WHAT THE TASK REQUIRES |
If a line of the data below holds the word "unos", list it.

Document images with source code

◇ ◇ ◇ ◇ ◇ ◇ ◇

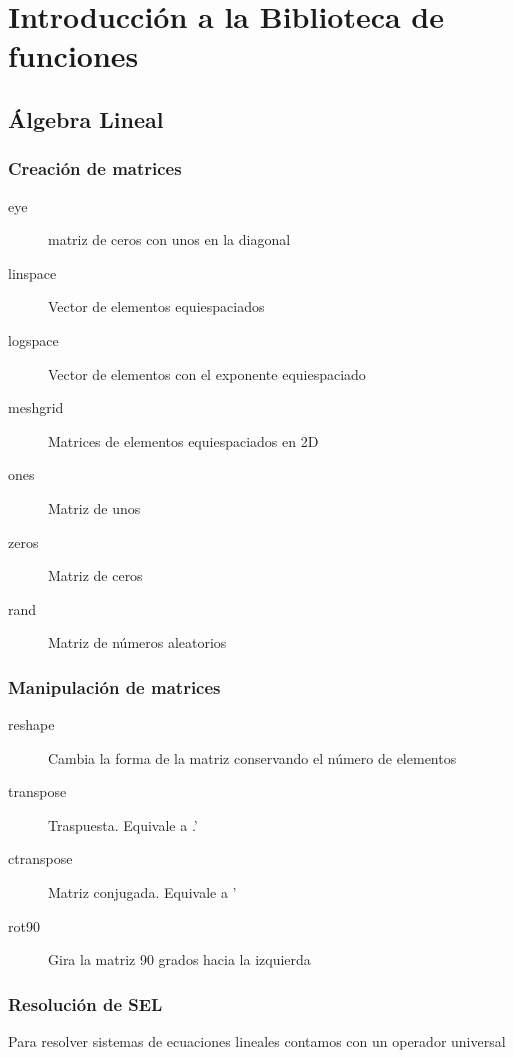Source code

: \documentclass[12pt]{beamer}
\begin{document}
\section{Introducción a la Biblioteca de funciones}

\subsection{Álgebra Lineal}
\begin{frame}
\frametitle{Creación de matrices}
\begin{description}
\item[eye] matriz de ceros con unos en la diagonal
\item[linspace] Vector de elementos equiespaciados
\item[logspace] Vector de elementos con el exponente equiespaciado
\item[meshgrid] Matrices de elementos equiespaciados en 2D
\item[ones] Matriz de unos
\item[zeros] Matriz de ceros
\item[rand] Matriz de números aleatorios
\end{description}
\end{frame}

\begin{frame}
\frametitle{Manipulación de matrices}
\begin{description}
\item[reshape] Cambia la forma de la matriz conservando el número de
  elementos
\item[transpose] Traspuesta. Equivale a .'
\item[ctranspose] Matriz conjugada. Equivale a '
\item[rot90] Gira la matriz 90 grados hacia la izquierda
\end{description}
\end{frame}


\begin{frame}
\frametitle{Resolución de SEL}

Para resolver sistemas de ecuaciones lineales contamos con un operador
universal
\testcode
\end{frame}
\end{document}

◇ ◇ ◇ ◇ ◇ ◇ ◇

FINISHED TASK |
\item[eye] matriz de ceros con unos en la diagonal
\item[ones] Matriz de unos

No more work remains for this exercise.